Detectives got here and went, chasing leads and a record of potential suspects that by no means fairly panned out.

However then a breakthrough in the unsolved case got here final week, when police in Naperville, Illinois, introduced that that they had arrested a Minnesota man in the 1972 killing.

The person, Barry Lee Whelpley, 76, who lived inside a mile of Julie’s house on the time that she was kidnapped, was taken into custody Wednesday and charged with three counts of first-degree homicide, authorities mentioned.

Police mentioned that genetic family tree had related Whelpley, a retired welder who was 27 on the time, to the crime. They’d not elaborate on the particular dynamics of what led investigators to him, saying that they didn’t need to compromise their case in opposition to Whelpley, who’s being held on $10 million bond.

“This was by no means a chilly case for our police division,” Robert Marshall, the Naperville police chief, mentioned throughout a information convention Friday. “We had been all acutely aware of Julie’s homicide, on the lookout for the killer.”
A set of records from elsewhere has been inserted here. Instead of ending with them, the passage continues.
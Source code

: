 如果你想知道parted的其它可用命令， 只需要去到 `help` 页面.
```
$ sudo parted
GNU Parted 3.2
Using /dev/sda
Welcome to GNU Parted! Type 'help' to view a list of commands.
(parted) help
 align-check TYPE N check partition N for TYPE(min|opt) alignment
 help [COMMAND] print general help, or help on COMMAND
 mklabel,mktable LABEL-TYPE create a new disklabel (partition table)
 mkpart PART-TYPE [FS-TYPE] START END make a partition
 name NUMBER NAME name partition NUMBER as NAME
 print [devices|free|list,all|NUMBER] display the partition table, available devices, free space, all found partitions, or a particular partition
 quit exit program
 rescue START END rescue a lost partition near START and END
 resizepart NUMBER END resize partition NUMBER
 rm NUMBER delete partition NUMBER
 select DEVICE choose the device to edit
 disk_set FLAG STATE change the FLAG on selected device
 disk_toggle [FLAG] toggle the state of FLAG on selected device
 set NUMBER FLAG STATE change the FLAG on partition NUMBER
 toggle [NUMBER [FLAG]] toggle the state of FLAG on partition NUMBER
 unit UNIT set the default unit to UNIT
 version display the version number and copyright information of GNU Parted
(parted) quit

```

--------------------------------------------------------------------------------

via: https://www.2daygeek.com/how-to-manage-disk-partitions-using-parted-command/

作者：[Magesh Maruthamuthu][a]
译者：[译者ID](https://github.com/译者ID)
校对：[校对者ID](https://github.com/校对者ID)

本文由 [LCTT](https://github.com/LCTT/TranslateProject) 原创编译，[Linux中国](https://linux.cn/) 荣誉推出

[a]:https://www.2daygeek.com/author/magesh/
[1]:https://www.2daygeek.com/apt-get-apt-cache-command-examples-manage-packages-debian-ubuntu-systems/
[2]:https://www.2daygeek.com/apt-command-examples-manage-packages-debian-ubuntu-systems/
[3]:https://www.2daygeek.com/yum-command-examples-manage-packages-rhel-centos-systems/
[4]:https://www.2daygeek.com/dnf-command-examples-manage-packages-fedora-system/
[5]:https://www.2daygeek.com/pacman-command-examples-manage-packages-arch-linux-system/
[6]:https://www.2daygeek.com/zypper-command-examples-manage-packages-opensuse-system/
It was not instantly clear if Whelpley, of Mounds View, Minnesota, had a lawyer. Authorities had been ready to extradite him to Illinois.

The breakthrough, like greater than 40 different arrests in long-unsolved instances, is as soon as once more being attributed to the science of genetic family tree. Essentially the most notable such case led to the arrest of the so-called Golden State Killer, Joseph James DeAngelo. He was sentenced to life in jail with out parole for 13 murders and almost 50 rapes that terrorized California in the Nineteen Seventies and ’80s.

Genetic family tree usually includes cross-checking DNA proof with ancestry data, together with these on well-liked ancestry database web sites. Marshall mentioned that a number of personal labs and firms had helped with the investigation, which spanned the careers of a variety of detectives.

“This brutal crime haunted our group for a lot of, many, a few years,” he mentioned.

On July 7, 1972, Julie borrowed her brother’s bike to go to a baseball recreation and by no means returned house, authorities mentioned. She was reported lacking the following day, and her physique was discovered in a cornfield in Naperville, which is about 30 miles west of Chicago.

Julie’s mother and father have died, however different members of the family, a few of whom attended the information convention Friday, thanked investigators in a assertion that was learn by Marshall.

“As you may assume, it has been a lengthy journey for our household,” the assertion mentioned. “We’re eternally grateful to all those that have labored on this case all through the numerous years.”

James W. Glasgow, the state’s legal professional for Will County, mentioned that Julie’s case was the final of three murders of ladies in the Naperville space in the Nineteen Seventies that investigators had been in a position to resolve.

“So we’ve lived these crimes,” Glasgow mentioned. “They’ve been over our shoulder our whole careers.”

Though there was hypothesis that the person convicted in the opposite two murders had additionally killed Julie, investigators didn’t imagine that was the case, he mentioned.

“These guys by no means rested,” he mentioned of the investigators, “by no means put the file to the facet.”